Broken Code

In ExtremeAdaExperiment, WayneCarson reported: Sometimes I was led astray trying to make large additions. In general, it seems adding functionality shouldn't break the code for more than 2 days. If it does, the added functionality should probably be broken into smaller chunks.

I apologize for the length of this post: I didn't have time to make it shorter.

XP recommends extremely small chunks. We literally try to break the system for only a couple of minutes at a time. I'll try to describe below how we might do that. XP programmers are expected to keep the system integrated at all times. We release code multiple times a day for all other programmers to use. And all our unit tests (we have over 20,000 checks at this writing) must always run at 100%.

If a programmer doesn't release code every day, it is usually a sign that they are in trouble, and it is always a sign that they are in for a rough period of integrating with the ten or so releases that have happened since they started. Since a releasing developer must get all the tests to 100%, not just her own, it is in her best interest to release early and often.

Our process is to write a small test that trivially checks the new capability, then add a trivial object to do the capability, then write a harder test, then upgrade the object, and so on. At the beginning on a new capability, we'll try never to break more than one test at a time. As we get further along, we may break several, but only with one change. See way down at the bottom for more on the one-change idea.
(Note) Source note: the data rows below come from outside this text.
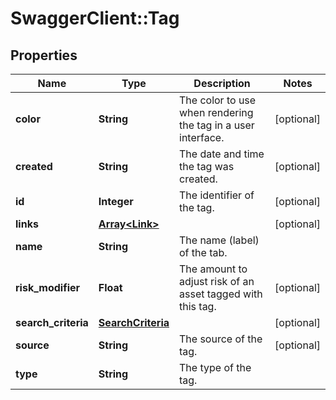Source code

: # SwaggerClient::Tag

## Properties
Name | Type | Description | Notes
------------ | ------------- | ------------- | -------------
**color** | **String** | The color to use when rendering the tag in a user interface. | [optional] 
**created** | **String** | The date and time the tag was created. | [optional] 
**id** | **Integer** | The identifier of the tag. | [optional] 
**links** | [**Array&lt;Link&gt;**](Link.md) |  | [optional] 
**name** | **String** | The name (label) of the tab. | 
**risk_modifier** | **Float** | The amount to adjust risk of an asset tagged with this tag.  | [optional] 
**search_criteria** | [**SearchCriteria**](SearchCriteria.md) |  | [optional] 
**source** | **String** | The source of the tag. | [optional] 
**type** | **String** | The type of the tag. |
Here's an example. We'll start with a UserStory. This one is made up from memory, but is based on one we worked on last week.

Chrysler employees, if laid off, are eligible for SUB: Supplemental Unemployment Benefits. They have access to a certain number of weeks of SUB, based on seniority and their UnionAffiliation?. They submit a SUB request each week they are on layoff, and if they have not consumed all their benefit, they are paid a percentage of their base pay. The percentage is also a function of UnionAffiliation?. Upon return to work, members of some Unions begin to earn sub credits back each week; others get all their credits reinstated as soon as they come back.

Clearly this is a big one. We will sketch how to implement it without breaking the system for more than a couple of moments. We'll deal with the processing of a SUB transaction that has already cleared into the system.

OK, we'll process the SUB transaction with a new Station, a SubPaymentStation?. The station will read the Hours Raw Input Bin and put output into HEEntSubHours. We write a UnitTest based on paying a person. After the person is paid, the test looks into the sub output bin, HEEntSubHours to see if it finds 40 hours. We run the test. It doesn't work, but we aren't surprised, since we haven't built the station or the bin yet.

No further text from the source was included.